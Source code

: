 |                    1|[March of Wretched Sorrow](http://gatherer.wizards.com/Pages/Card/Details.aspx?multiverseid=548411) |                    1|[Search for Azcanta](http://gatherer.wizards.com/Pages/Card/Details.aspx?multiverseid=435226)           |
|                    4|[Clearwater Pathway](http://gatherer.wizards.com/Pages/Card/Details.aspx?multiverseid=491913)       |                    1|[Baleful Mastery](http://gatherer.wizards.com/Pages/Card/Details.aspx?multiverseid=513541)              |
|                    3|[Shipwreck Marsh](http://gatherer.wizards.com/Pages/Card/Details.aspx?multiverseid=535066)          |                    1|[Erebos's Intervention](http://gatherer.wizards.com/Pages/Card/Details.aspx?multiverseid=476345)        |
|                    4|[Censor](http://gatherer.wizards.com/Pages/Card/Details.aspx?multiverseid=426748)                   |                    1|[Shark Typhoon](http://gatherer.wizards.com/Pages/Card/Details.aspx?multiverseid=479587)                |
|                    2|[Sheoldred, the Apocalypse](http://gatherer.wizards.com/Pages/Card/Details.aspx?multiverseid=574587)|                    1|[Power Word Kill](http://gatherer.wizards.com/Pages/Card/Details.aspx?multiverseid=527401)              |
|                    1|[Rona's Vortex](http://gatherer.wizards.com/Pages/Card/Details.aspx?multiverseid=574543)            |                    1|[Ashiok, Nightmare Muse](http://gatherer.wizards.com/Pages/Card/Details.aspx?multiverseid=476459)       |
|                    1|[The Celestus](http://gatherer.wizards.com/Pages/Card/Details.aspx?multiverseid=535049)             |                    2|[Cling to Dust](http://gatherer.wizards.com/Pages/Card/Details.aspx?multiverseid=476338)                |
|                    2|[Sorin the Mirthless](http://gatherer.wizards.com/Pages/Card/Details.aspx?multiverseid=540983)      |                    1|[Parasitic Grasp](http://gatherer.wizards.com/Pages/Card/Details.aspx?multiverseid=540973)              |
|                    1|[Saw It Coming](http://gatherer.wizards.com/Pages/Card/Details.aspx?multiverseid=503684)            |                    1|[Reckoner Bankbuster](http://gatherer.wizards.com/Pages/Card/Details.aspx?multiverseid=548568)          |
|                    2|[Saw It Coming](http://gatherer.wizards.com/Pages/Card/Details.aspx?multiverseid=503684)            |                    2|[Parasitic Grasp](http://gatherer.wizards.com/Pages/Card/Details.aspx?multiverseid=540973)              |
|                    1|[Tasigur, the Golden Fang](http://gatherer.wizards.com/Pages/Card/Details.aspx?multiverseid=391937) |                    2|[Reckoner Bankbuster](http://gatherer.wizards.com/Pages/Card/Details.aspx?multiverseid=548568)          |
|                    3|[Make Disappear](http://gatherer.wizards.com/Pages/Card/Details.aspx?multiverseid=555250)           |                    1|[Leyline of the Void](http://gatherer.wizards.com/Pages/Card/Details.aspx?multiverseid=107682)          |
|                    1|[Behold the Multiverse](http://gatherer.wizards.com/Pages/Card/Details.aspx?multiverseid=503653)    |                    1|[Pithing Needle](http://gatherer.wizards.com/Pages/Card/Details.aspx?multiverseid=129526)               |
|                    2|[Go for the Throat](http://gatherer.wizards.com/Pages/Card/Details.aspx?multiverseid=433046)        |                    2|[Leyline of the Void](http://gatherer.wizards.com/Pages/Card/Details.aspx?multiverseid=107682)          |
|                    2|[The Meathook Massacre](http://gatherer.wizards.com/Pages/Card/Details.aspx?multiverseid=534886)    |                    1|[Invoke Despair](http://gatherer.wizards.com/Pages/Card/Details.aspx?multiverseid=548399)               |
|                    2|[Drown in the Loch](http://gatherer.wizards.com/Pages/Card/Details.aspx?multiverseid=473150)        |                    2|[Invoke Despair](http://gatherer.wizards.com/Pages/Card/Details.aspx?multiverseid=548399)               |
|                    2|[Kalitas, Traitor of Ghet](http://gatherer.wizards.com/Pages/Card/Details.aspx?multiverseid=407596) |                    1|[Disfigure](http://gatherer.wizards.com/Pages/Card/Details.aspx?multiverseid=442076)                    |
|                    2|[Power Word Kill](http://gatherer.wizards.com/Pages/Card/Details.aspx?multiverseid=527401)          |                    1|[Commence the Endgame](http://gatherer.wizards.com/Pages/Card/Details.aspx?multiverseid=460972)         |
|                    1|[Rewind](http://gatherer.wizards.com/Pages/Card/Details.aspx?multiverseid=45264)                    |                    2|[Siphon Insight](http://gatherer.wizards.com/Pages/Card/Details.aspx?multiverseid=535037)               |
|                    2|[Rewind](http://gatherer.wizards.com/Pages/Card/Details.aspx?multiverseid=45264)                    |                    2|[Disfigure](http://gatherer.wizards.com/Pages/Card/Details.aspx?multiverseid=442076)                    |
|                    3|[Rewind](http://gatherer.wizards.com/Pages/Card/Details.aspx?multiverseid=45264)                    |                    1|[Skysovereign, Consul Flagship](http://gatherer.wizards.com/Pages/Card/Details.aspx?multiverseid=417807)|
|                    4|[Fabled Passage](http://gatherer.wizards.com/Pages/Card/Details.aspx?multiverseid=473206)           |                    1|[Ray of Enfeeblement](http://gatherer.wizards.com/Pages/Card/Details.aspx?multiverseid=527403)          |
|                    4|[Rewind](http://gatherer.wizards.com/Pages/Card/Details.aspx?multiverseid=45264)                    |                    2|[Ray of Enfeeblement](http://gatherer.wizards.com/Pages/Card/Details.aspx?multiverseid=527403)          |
○ ○ ○
▶ Task details
Copy every line of the data that holds the string "Power".

▶ The answer
|                    2|[Sheoldred, the Apocalypse](http://gatherer.wizards.com/Pages/Card/Details.aspx?multiverseid=574587)|                    1|[Power Word Kill](http://gatherer.wizards.com/Pages/Card/Details.aspx?multiverseid=527401)              |
|                    2|[Power Word Kill](http://gatherer.wizards.com/Pages/Card/Details.aspx?multiverseid=527401)          |                    1|[Commence the Endgame](http://gatherer.wizards.com/Pages/Card/Details.aspx?multiverseid=460972)         |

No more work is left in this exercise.